Former Wedtech executives now cooperating with authorities after pleading guilty to bribery and other crimes have said much of the $150,000 fee went to Wallach, according to sources. The executives, the sources added, did not link the payments to Meese.

Lawyers for Chinn, London and Wallach did not respond yesterday to attempts to reach them for comment.

Yesterday's allegations supplement a lawsuit Wedtech filed in May, accusing Chinn and London of conspiring to defraud the company of $1.14 million in 1986 with another phony invoice and, again, secretly dividing that money among themselves "and others."

The suit filed yesterday said Chinn and London conspired to defraud the company by having London's company, International Financial Consulting and Investments Inc., submit a phony invoice dated July 1, 1985, for "consulting services relating to sale of {Wedtech's} tug barge system."

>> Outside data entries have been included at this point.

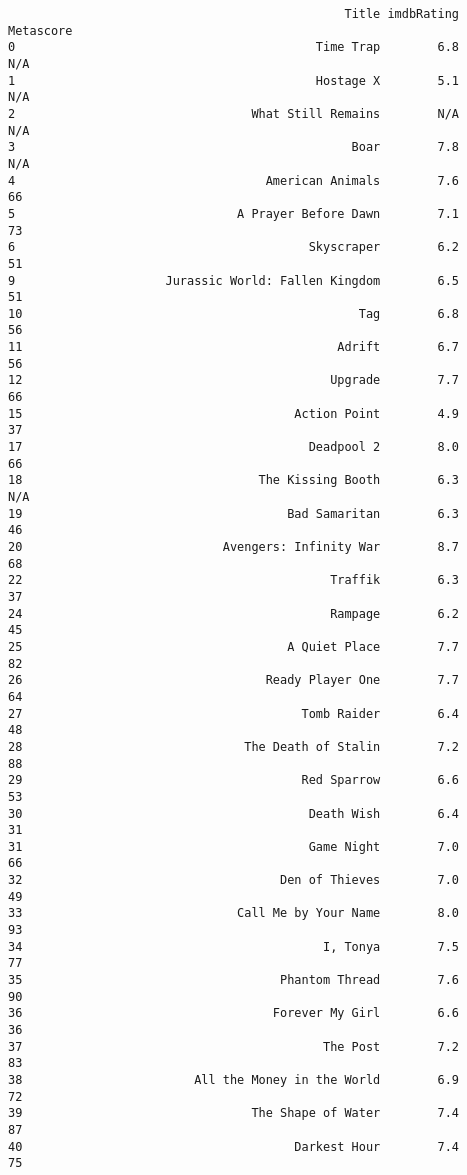 \documentclass[11pt]{article}
\begin{document}
    
    \begin{verbatim}
                                               Title imdbRating Metascore
0                                          Time Trap        6.8       N/A
1                                          Hostage X        5.1       N/A
2                                 What Still Remains        N/A       N/A
3                                               Boar        7.8       N/A
4                                   American Animals        7.6        66
5                               A Prayer Before Dawn        7.1        73
6                                         Skyscraper        6.2        51
9                     Jurassic World: Fallen Kingdom        6.5        51
10                                               Tag        6.8        56
11                                            Adrift        6.7        56
12                                           Upgrade        7.7        66
15                                      Action Point        4.9        37
17                                        Deadpool 2        8.0        66
18                                 The Kissing Booth        6.3       N/A
19                                     Bad Samaritan        6.3        46
20                            Avengers: Infinity War        8.7        68
22                                           Traffik        6.3        37
24                                           Rampage        6.2        45
25                                     A Quiet Place        7.7        82
26                                  Ready Player One        7.7        64
27                                       Tomb Raider        6.4        48
28                               The Death of Stalin        7.2        88
29                                       Red Sparrow        6.6        53
30                                        Death Wish        6.4        31
31                                        Game Night        7.0        66
32                                    Den of Thieves        7.0        49
33                              Call Me by Your Name        8.0        93
34                                          I, Tonya        7.5        77
35                                    Phantom Thread        7.6        90
36                                   Forever My Girl        6.6        36
37                                          The Post        7.2        83
38                        All the Money in the World        6.9        72
39                                The Shape of Water        7.4        87
40                                      Darkest Hour        7.4        75

\end{verbatim}
\end{document}
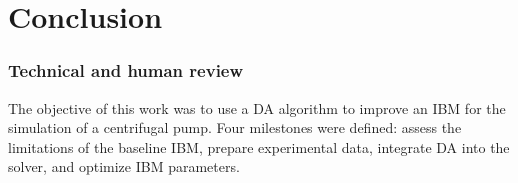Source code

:\chapter*{Conclusion}
\vspace{-0.5cm}




\subsection*{Technical and human review}

The objective of this work was to use a DA algorithm to improve an IBM for the simulation of a centrifugal pump. Four milestones were defined: assess the limitations of the baseline IBM, prepare experimental data, integrate DA into the solver, and optimize IBM parameters.

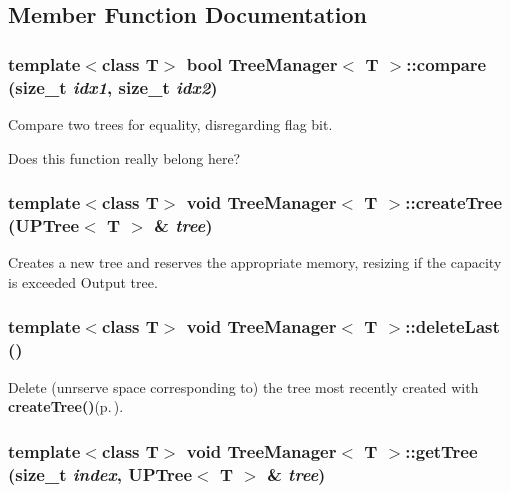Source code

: \subsection{Member Function Documentation}
\subsubsection{\setlength{\rightskip}{0pt plus 5cm}template$<$class T$>$ bool {\bf Tree\-Manager}$<$ T $>$::compare (size\_\-t {\em idx1}, size\_\-t {\em idx2})}\label{classTreeManager_a11}


Compare two trees for equality, disregarding flag bit. 

Does this function really belong here? 
\subsubsection{\setlength{\rightskip}{0pt plus 5cm}template$<$class T$>$ void {\bf Tree\-Manager}$<$ T $>$::create\-Tree ({\bf UPTree}$<$ T $>$ \& {\em tree})}\label{classTreeManager_a8}


Creates a new tree and reserves the appropriate memory, resizing if the capacity is exceeded  Output tree. 

\subsubsection{\setlength{\rightskip}{0pt plus 5cm}template$<$class T$>$ void {\bf Tree\-Manager}$<$ T $>$::delete\-Last ()\hspace{0.3cm}{\tt  [inline]}}\label{classTreeManager_a10}


Delete (unrserve space corresponding to) the tree most recently created with {\bf create\-Tree()}{\rm (p.\,\pageref{classTreeManager_a8})}. 

\subsubsection{\setlength{\rightskip}{0pt plus 5cm}template$<$class T$>$ void {\bf Tree\-Manager}$<$ T $>$::get\-Tree (size\_\-t {\em index}, {\bf UPTree}$<$ T $>$ \& {\em tree})\hspace{0.3cm}{\tt  [inline]}}\label{classTreeManager_a9}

In fact, the suit said, Chinn and London "provided no services to the Debtor (Wedtech), consulting or otherwise" on the tug barge, which Wedtech bought almost a year earlier on Aug. 29, 1984, as part of its acquisition of a bankrupt shipyard in Ontonagon, Mich.

Chinn and London were also accused of charging Wedtech for personal expenses unrelated to Wedtech's business as a multimillion-dollar defense contractor.

The disputed personal accounts included a $264 dinner at New York's posh Hotel Plaza Athenee that Chinn hosted last year for San Francisco stockbroker David Meid and Meid's wife, Shahdan el Shazly, who was formerly married to Chinn. Meid, sources say, acted as Chinn's broker in purchasing at least some of the stocks for the "limited blind partnership" Chinn had set up for Meese in 1985.

Wallach has previously acknowledged receiving about $1 million in stock and cash from Wedtech for his legal and business advice.

The company grew rapidly starting in 1982 after Meese, then White House counselor, intervened to get Wedtech "a fair hearing" on its efforts to obtain a $32 million, no-bid Army engine contract. Meese has said he took the step in response to memos from Wallach.